▶ [Required work] Only the lines from the one containing "Bild für Anwendungsstart" through the last line of the entries are wanted. Transcribe them exactly.

(Dataset entries)
■ ■ ■ ■ ■ ■ ■

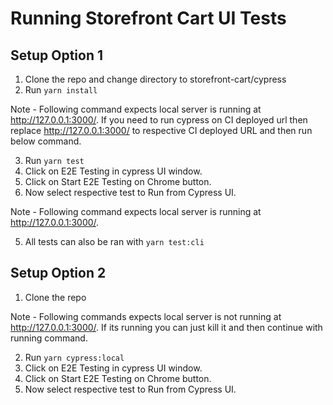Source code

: # Running Storefront Cart UI Tests

## Setup Option 1

1. Clone the repo and change directory to storefront-cart/cypress
2. Run `yarn install`

Note - Following command expects local server is running at http://127.0.0.1:3000/. If you need to run cypress on CI deployed url then replace http://127.0.0.1:3000/ to respective CI deployed URL and then run below command.

3. Run `yarn test`
4. Click on E2E Testing in cypress UI window.
5. Click on Start E2E Testing on Chrome button.
5. Now select respective test to Run from Cypress UI.

Note - Following command expects local server is running at http://127.0.0.1:3000/.

5. All tests can also be ran with `yarn test:cli`

## Setup Option 2
1. Clone the repo

Note - Following commands expects local server is not running at http://127.0.0.1:3000/. If its running you can just kill it and then continue with running command.

2. Run `yarn cypress:local`
3. Click on E2E Testing in cypress UI window.
4. Click on Start E2E Testing on Chrome button.
5. Now select respective test to Run from Cypress UI.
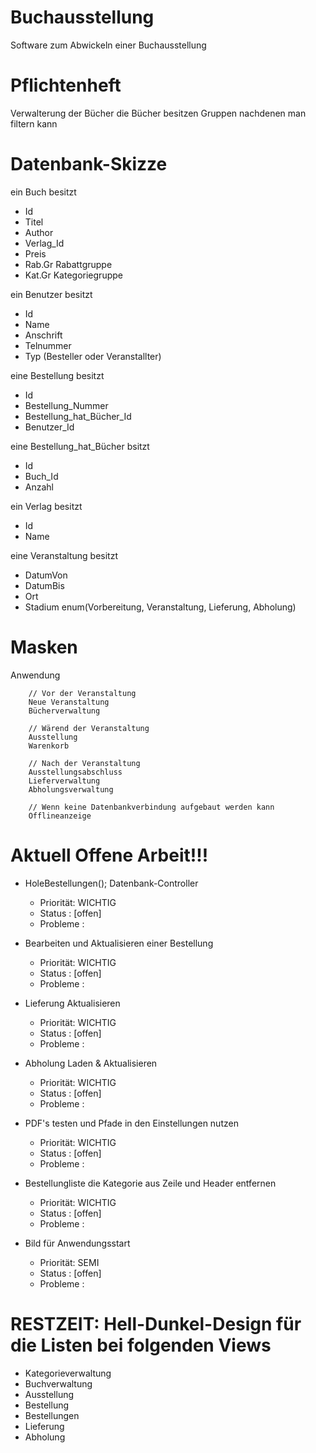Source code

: # Buchausstellung
Software zum Abwickeln einer Buchausstellung


# Pflichtenheft
Verwalterung der Bücher 
die Bücher besitzen Gruppen nachdenen man filtern kann

# Datenbank-Skizze
ein Buch besitzt
+	Id
+	Titel
+	Author
+	Verlag_Id
+	Preis
+	Rab.Gr Rabattgruppe
+	Kat.Gr Kategoriegruppe
	
ein Benutzer besitzt
+	Id
+	Name
+	Anschrift
+	Telnummer
+	Typ		(Besteller oder Veranstallter)



eine Bestellung besitzt
+	Id
+	Bestellung_Nummer
+	Bestellung_hat_Bücher_Id
+	Benutzer_Id

eine Bestellung_hat_Bücher bsitzt
+	Id
+	Buch_Id
+	Anzahl

ein Verlag besitzt
+	Id
+	Name

eine Veranstaltung besitzt
+	DatumVon
+	DatumBis
+	Ort
+	Stadium		enum(Vorbereitung, Veranstaltung, Lieferung, Abholung)


# Masken
Anwendung

		// Vor der Veranstaltung
		Neue Veranstaltung
		Bücherverwaltung

		// Wärend der Veranstaltung
		Ausstellung
		Warenkorb

		// Nach der Veranstaltung
		Ausstellungsabschluss
		Lieferverwaltung
		Abholungsverwaltung
		
		// Wenn keine Datenbankverbindung aufgebaut werden kann
		Offlineanzeige
		



# Aktuell Offene Arbeit!!!

+ HoleBestellungen(); Datenbank-Controller
  * Priorität: WICHTIG
  * Status   : [offen]
  * Probleme :
  
+ Bearbeiten und Aktualisieren einer Bestellung
  * Priorität: WICHTIG
  * Status   : [offen]
  * Probleme :
  
+ Lieferung Aktualisieren
  * Priorität: WICHTIG
  * Status   : [offen]
  * Probleme :
  
+ Abholung Laden & Aktualisieren
  * Priorität: WICHTIG
  * Status   : [offen]
  * Probleme :
  
+ PDF's testen und Pfade in den Einstellungen nutzen
  * Priorität: WICHTIG
  * Status   : [offen]
  * Probleme :
  
+ Bestellungliste die Kategorie aus Zeile und Header entfernen
  * Priorität: WICHTIG
  * Status   : [offen]
  * Probleme :
  
+ Bild für Anwendungsstart
  * Priorität: SEMI
  * Status   : [offen]
  * Probleme :
  
# RESTZEIT:	Hell-Dunkel-Design für die Listen bei folgenden Views
+	Kategorieverwaltung
+	Buchverwaltung
+	Ausstellung
+	Bestellung
+	Bestellungen
+	Lieferung
+	Abholung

■ ■ ■ ■ ■ ■ ■

▶ [Response below]
+ Bild für Anwendungsstart
  * Priorität: SEMI
  * Status   : [offen]
  * Probleme :
  
# RESTZEIT:	Hell-Dunkel-Design für die Listen bei folgenden Views
+	Kategorieverwaltung
+	Buchverwaltung
+	Ausstellung
+	Bestellung
+	Bestellungen
+	Lieferung
+	Abholung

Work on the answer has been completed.